Major Airlines Try to Take the Wind out of Low-Cost Carriers´ Wings

godking
27 April 2006 6:00am

Low-cost carriers like Southwest Airlines Co. and JetBlue Airways Corp. are seeing their cost advantage slipping as major carriers slim down into leaner, meaner operations, reports Reuters.

The report, sharing opinion of experts, acknowledges that low-cost carriers still have the upper hand in the war for low-fare travelers but the cost gap between legacy carriers and low-cost rivals has narrowed. It says cost-cuts by major airlines such as AMR Corp.´s American Airlines and UAL Corp.´s United Airlines have leveled the industry playing field.

The report underlines the fact cost-cutting by major carriers represents a significant change in the industry. Nowadays, low-cost carriers have to work much harder to sell tickets cheaper than the majors.

“I don´t know who´s going to live or who´s going to die. But we do know this: it´s going to be a very nasty competitive mess,” airline consultant Michael Boyd reportedly said.

Boyd also said excess capacity in low-cost carrier markets has made it hard to raise fares and has eroded revenue to the point where it is a hazard to some carriers. He noted that Southwest, JetBlue and AirTran Holdings Inc.´s AirTran Airways are adding about 250 100- to 150-seat planes to their fleets in the next 36 months.

In February, JetBlue Airways Corp. and Southwest Airlines Co. had indicated plans to increase fares this year.

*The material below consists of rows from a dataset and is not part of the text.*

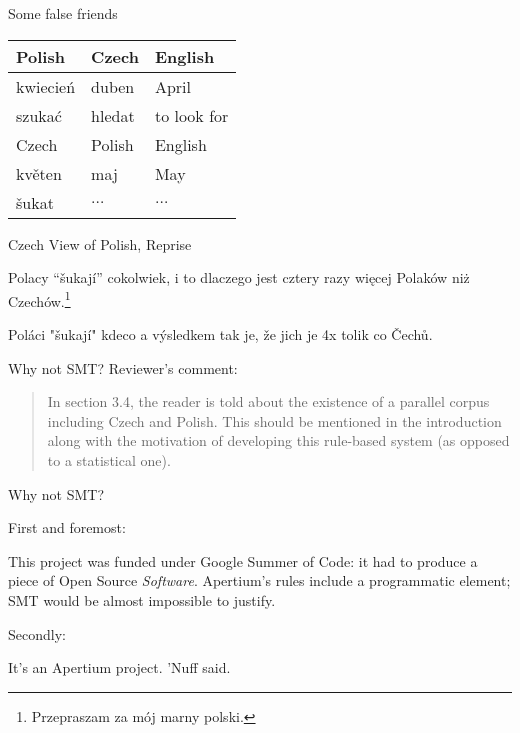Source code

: \documentclass{beamer}
\begin{document}
\begin{frame}{Some false friends}
\begin{center}
    \begin{tabular}{ | l | l | l |}
    \hline
     Polish & Czech & English \\ 
     \hline
     kwiecie\'{n} & duben & April \\
     szuka\'{c} & hledat & to look for \\    
     \hline
     Czech & Polish & English \\ 
     \hline
     květen & maj & May \\
     \v{s}ukat & $\dots$ & $\dots$ \\
    \hline
    \end{tabular}
\end{center}
\end{frame}

\begin{frame}{Czech View of Polish, Reprise}

Polacy ``šukají'' cokolwiek, i to dlaczego jest cztery razy więcej Polaków
niż Czechów.\footnote{Przepraszam za mój marny polski.}

{\footnotesize Poláci "šukají" kdeco a výsledkem tak je, že jich je 4x tolik co Čechů.}
\end{frame}



\begin{frame}{Why not SMT?}
Reviewer's comment:

\begin{quote}
In section 3.4, the reader is told about the existence of a parallel corpus 
including Czech and Polish. This should be mentioned in the introduction along 
with the motivation of developing this rule-based system 
(as opposed to a statistical one).
\end{quote}

%
%
%

\end{frame}

\begin{frame}{Why not SMT?}

First and foremost:

This project was funded under Google Summer of Code: it had to produce a piece
of Open Source {\em Software}. Apertium's rules include a programmatic element;
SMT would be almost impossible to justify.

\pause

Secondly:

It's an Apertium project. 'Nuff said.

\end{frame}
\end{document}
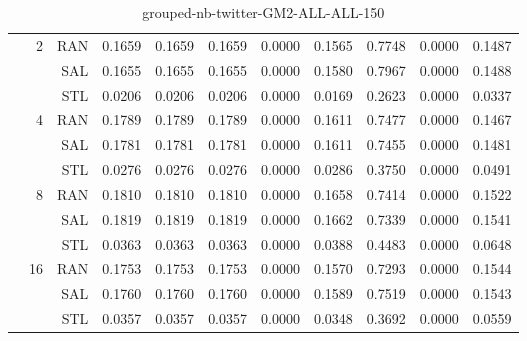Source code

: \begin{center}
\begin{table}[htbp]
\begin{tabular}{ | r | r | r | r | r | r | r | r | r | r | r |}
 & \multirow{3}{*}{2} & RAN & 0.1659 & 0.1659 & 0.1659 & 0.0000 & 0.1565 & 0.7748 & 0.0000 & 0.1487\\ \cline{3-11}
 &   & SAL & 0.1655 & 0.1655 & 0.1655 & 0.0000 & 0.1580 & 0.7967 & 0.0000 & 0.1488\\ \cline{3-11}
 &   & STL & 0.0206 & 0.0206 & 0.0206 & 0.0000 & 0.0169 & 0.2623 & 0.0000 & 0.0337\\ \cline{2-11}
 & \multirow{3}{*}{4} & RAN & 0.1789 & 0.1789 & 0.1789 & 0.0000 & 0.1611 & 0.7477 & 0.0000 & 0.1467\\ \cline{3-11}
 &   & SAL & 0.1781 & 0.1781 & 0.1781 & 0.0000 & 0.1611 & 0.7455 & 0.0000 & 0.1481\\ \cline{3-11}
 &   & STL & 0.0276 & 0.0276 & 0.0276 & 0.0000 & 0.0286 & 0.3750 & 0.0000 & 0.0491\\ \cline{2-11}
 & \multirow{3}{*}{8} & RAN & 0.1810 & 0.1810 & 0.1810 & 0.0000 & 0.1658 & 0.7414 & 0.0000 & 0.1522\\ \cline{3-11}
 &   & SAL & 0.1819 & 0.1819 & 0.1819 & 0.0000 & 0.1662 & 0.7339 & 0.0000 & 0.1541\\ \cline{3-11}
 &   & STL & 0.0363 & 0.0363 & 0.0363 & 0.0000 & 0.0388 & 0.4483 & 0.0000 & 0.0648\\ \cline{2-11}
 & \multirow{3}{*}{16} & RAN & 0.1753 & 0.1753 & 0.1753 & 0.0000 & 0.1570 & 0.7293 & 0.0000 & 0.1544\\ \cline{3-11}
 &   & SAL & 0.1760 & 0.1760 & 0.1760 & 0.0000 & 0.1589 & 0.7519 & 0.0000 & 0.1543\\ \cline{3-11}
 &   & STL & 0.0357 & 0.0357 & 0.0357 & 0.0000 & 0.0348 & 0.3692 & 0.0000 & 0.0559\\ \cline{2-11}
\hline
\end{tabular}
\caption{grouped-nb-twitter-GM2-ALL-ALL-150}
\end{table}
\end{center}

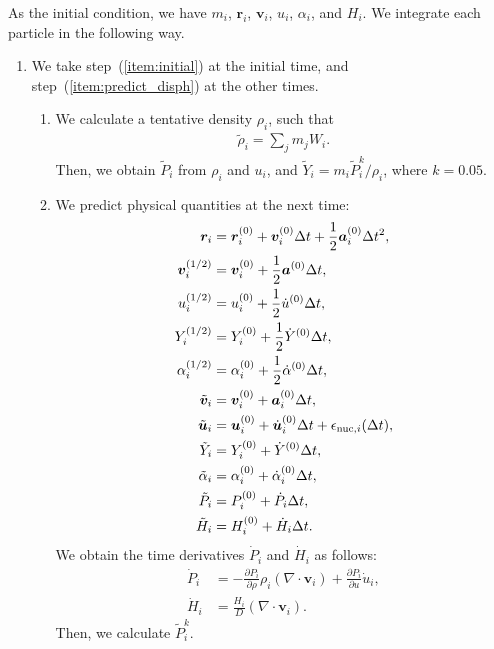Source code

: \documentclass[fleqn,dvipdfmx]{article}
\begin{document}
As the initial condition, we have $m_i$, $\bm{r}_i$, $\bm{v}_i$,
$u_i$, $\alpha_i$, and $H_i$. We integrate each particle in the
following way.
\begin{enumerate}

\item We take step~(\ref{item:initial}) at the initial time, and
  step~(\ref{item:predict_disph}) at the other times.

  \begin{enumerate}
  \item \label{item:initial} We calculate a tentative density
    $\rho_i$, such that
    \begin{align}
      \tilde{\rho}_i = \sum_j m_j W_i.
    \end{align}
    Then, we obtain $\tilde{P}_i$ from $\rho_i$ and $u_i$, and
    $\tilde{Y}_i=m_i\tilde{P}_i^k/\rho_i$, where $k=0.05$.

  \item \label{item:predict_disph} We predict physical quantities at
    the next time:
    \begin{align}
      \bm{r}_{i} &= \bm{r}^{(0)}_i + \bm{v}^{(0)}_i \Delta t +
      \frac{1}{2} \bm{a}^{(0)}_i \Delta t^2, \\
      \bm{v}^{(1/2)}_i &= \bm{v}^{(0)}_i + \frac{1}{2} \bm{a}^{(0)}
      \Delta t, \\
      u^{(1/2)}_i &= u^{(0)}_i + \frac{1}{2} \dot{u}^{(0)} \Delta t, \\
      Y^{(1/2)}_i &= Y^{(0)}_i + \frac{1}{2} \dot{Y}^{(0)} \Delta t,
      \\
      \alpha^{(1/2)}_i &= \alpha^{(0)}_i + \frac{1}{2}
      \dot{\alpha}^{(0)} \Delta t, \\
      \tilde{\bm{v}}_{i} &= \bm{v}^{(0)}_i + \bm{a}^{(0)}_i \Delta t, \\
      \tilde{\bm{u}}_{i} &= \bm{u}^{(0)}_i + \dot{\bm{u}}^{(0)}_i \Delta
      t + \epsilon_{{\rm nuc},i}(\Delta t), \\
      \tilde{Y}_i &= Y^{(0)}_i + \dot{Y}^{(0)} \Delta t, \\
      \tilde{\alpha}_i &= \alpha^{(0)}_i + \dot{\alpha}^{(0)}_i \Delta
      t, \\
      \tilde{P}_i &= P^{(0)}_i + \dot{P}_i \Delta t, \\
      \tilde{H}_i &= H^{(0)}_i + \dot{H}_i \Delta t.
    \end{align}
    We obtain the time derivatives $\dot{P}_i$ and $\dot{H}_i$ as follows:
    \begin{align}
      \dot{P}_i &= - \frac{\partial P_i}{\partial \rho} \rho_i (
      \nabla \cdot \bm{v}_i) + \frac{\partial P_i}{\partial u}
      \dot{u}_i, \\
      \dot{H}_i &= \frac{H_i}{D} (\nabla \cdot \bm{v}_i).
    \end{align}
    Then, we calculate $\tilde{P}_i^k$.
  \end{enumerate}


\end{enumerate}
\end{document}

The executives from the airlines said they “need to boost revenues to offset rising costs, particularly for jet fuel”.

“We need a higher average fare for our tickets,” David Neeleman, chief executive at JetBlue, which projected a loss for all of 2006, had said.

On the other hand, Laura Wright, chief financial officer at Southwest, had said it´s facing $600 million in higher fuel costs this year and will need to cover that expense.